7. La grotte de Marie-Madeleine
Une expédition fut donc envoyée le 24 avril 1362 dans les environs de Correns afin de trouver où avait pu aller se cacher Marie-Madeleine. Le massif de la Sainte-Baume fut ratissé au peigne fin et au bout de longs mois de recherches infructueuses l’expédition tomba sur une grotte isolée, dans un escarpement discret du massif. Au fond de la grotte ils trouvèrent un squelette. Ils l’analysèrent longuement et réussirent à déterminer que c’était celui d’une femme.
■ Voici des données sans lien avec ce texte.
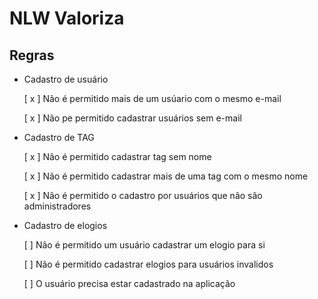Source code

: # NLW Valoriza

## Regras

- Cadastro de usuário

    [ x ] Não é permitido mais de um usúario com o mesmo e-mail

    [ x ] Não pe permitido cadastrar usuários sem e-mail

- Cadastro de TAG

    [ x ] Não é permitido cadastrar tag sem nome

    [ x ] Não é permitido cadastrar mais de uma tag com o mesmo nome

    [ x ] Não é permitido o cadastro por usuários que não são administradores

-  Cadastro de elogios

    [ ] Não é permitido um usuário cadastrar um elogio para si
    
    [ ] Não é permitido cadastrar elogios para usuários invalidos

    [ ] O usuário precisa estar cadastrado na aplicação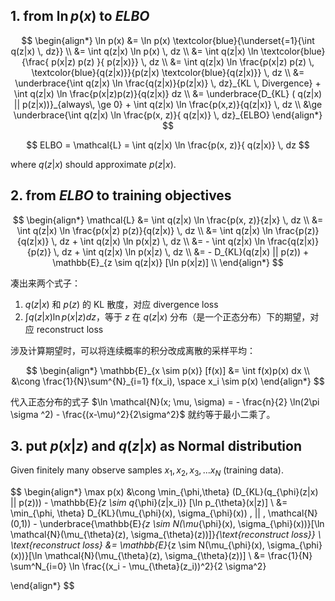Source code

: ## 1. from $\ln p(x)$ to $ELBO$

$$
\begin{align*}
\ln p(x) 
&= \ln p(x) \textcolor{blue}{\underset{=1}{\int q(z|x) \, dz}} \\
&= \int q(z|x)  \ln p(x) \, dz \\
&= \int q(z|x) \ln \textcolor{blue}{\frac{ p(x|z) p(z) }{ p(z|x)}} \, dz  \\
&= \int q(z|x) \ln \frac{p(x|z) p(z) \, \textcolor{blue}{q(z|x)}}{p(z|x) \textcolor{blue}{q(z|x)}} \, dz \\
&= \underbrace{\int q(z|x) \ln \frac{q(z|x)}{p(z|x)} \, dz}_{KL \, Divergence} + \int q(z|x) \ln \frac{p(x|z)p(z)}{q(z|x)} dz \\
&= \underbrace{D_{KL} ( q(z|x) || p(z|x))}_{always\, \ge 0} + \int q(z|x) \ln \frac{p(x,z)}{q(z|x)} \, dz \\
&\ge \underbrace{\int q(z|x) \ln \frac{p(x, z)}{ q(z|x)} \, dz}_{ELBO}
\end{align*}
$$

$$
ELBO = \mathcal{L} = \int q(z|x) \ln \frac{p(x, z)}{ q(z|x)} \, dz
$$

where $q(z|x)$ should approximate $p(z|x)$.

## 2. from $ELBO$ to training objectives

$$
\begin{align*}
\mathcal{L} 
&= \int q(z|x) \ln \frac{p(x, z)}{z|x} \, dz \\
&= \int q(z|x) \ln \frac{p(x|z) p(z)}{q(z|x)} \, dz \\
&= \int q(z|x) \ln \frac{p(z)}{q(z|x)} \, dz + \int q(z|x) \ln p(x|z) \, dz \\
&= - \int q(z|x) \ln \frac{q(z|x)}{p(z)} \, dz + \int q(z|x) \ln p(x|z) \, dz \\
&= - D_{KL}(q(z|x) || p(z)) + \mathbb{E}_{z \sim q(z|x)} [\ln p(x|z)] \\
\end{align*}
$$

凑出来两个式子：

1. $q(z|x)$ 和 $p(z)$ 的 KL 散度，对应 divergence loss
2. $\int q(z|x) \ln p(x|z) dz$，等于 $z$ 在 $q(z|x)$ 分布（是一个正态分布）下的期望，对应 reconstruct loss

涉及计算期望时，可以将连续概率的积分改成离散的采样平均：

$$
\begin{align*}
\mathbb{E}_{x \sim p(x)} [f(x)]
&= \int f(x)p(x) dx \\
&\cong \frac{1}{N}\sum^{N}_{i=1} f(x_i), \space x_i \sim p(x)
\end{align*}
$$

代入正态分布的式子 $\ln \mathcal{N}(x; \mu, \sigma) = - \frac{n}{2} \ln(2\pi \sigma ^2)  - \frac{(x-\mu)^2}{2\sigma^2}$ 就约等于最小二乘了。
## 3. put $p(x|z)$ and $q(z|x)$ as Normal distribution

Given finitely many observe samples $x_1, x_2, x_3, ... x_N$ (training data).

$$
\begin{align*}
\max p(x) &\cong \min_{\phi,\theta} (D_{KL}(q_{\phi}(z|x) || p(z))) - \mathbb{E}_{z \sim q_{\phi}(z|x_i)} [\ln p_{\theta}(x|z)] \\
&= \min_{\phi, \theta} D_{KL}(\mu_{\phi}(x), \sigma_{\phi}(x)) \, || \, \mathcal{N}(0,1)) - 
\underbrace{\mathbb{E}_{z \sim N(\mu_{\phi}(x), \sigma_{\phi}(x))}[\ln \mathcal{N}(\mu_{\theta}(z), \sigma_{\theta}(z))]}_{\text{reconstruct loss}}
\\
\text{reconstruct loss} &= \mathbb{E}_{z \sim N(\mu_{\phi}(x), \sigma_{\phi}(x))}[\ln \mathcal{N}(\mu_{\theta}(z), \sigma_{\theta}(z))] \\
&= \frac{1}{N} \sum^N_{i=0} \ln \frac{(x_i - \mu_{\theta}(z_i))^2}{2 \sigma^2}

\end{align*}
$$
Puis en fouillant un peu plus dans la grotte ils découvrirent les vestiges d’une cuisine avec des moules en forme de coquillage, exactement identiques à ceux conservés dans l’aile «Marie-Madeleine» du musée de Correns, ainsi qu’une rame avec une
inscription effacée dessus. La déduction fut donc aisée et unanime, ils étaient bien en possession du corps de Marie-Madeleine de la Sainte-Baume!
Voilà maintenant bientôt un siècle que les rames reviennent, les plus grands mathématiciens sont sur l’affaire et essayent de décrypter cette formule.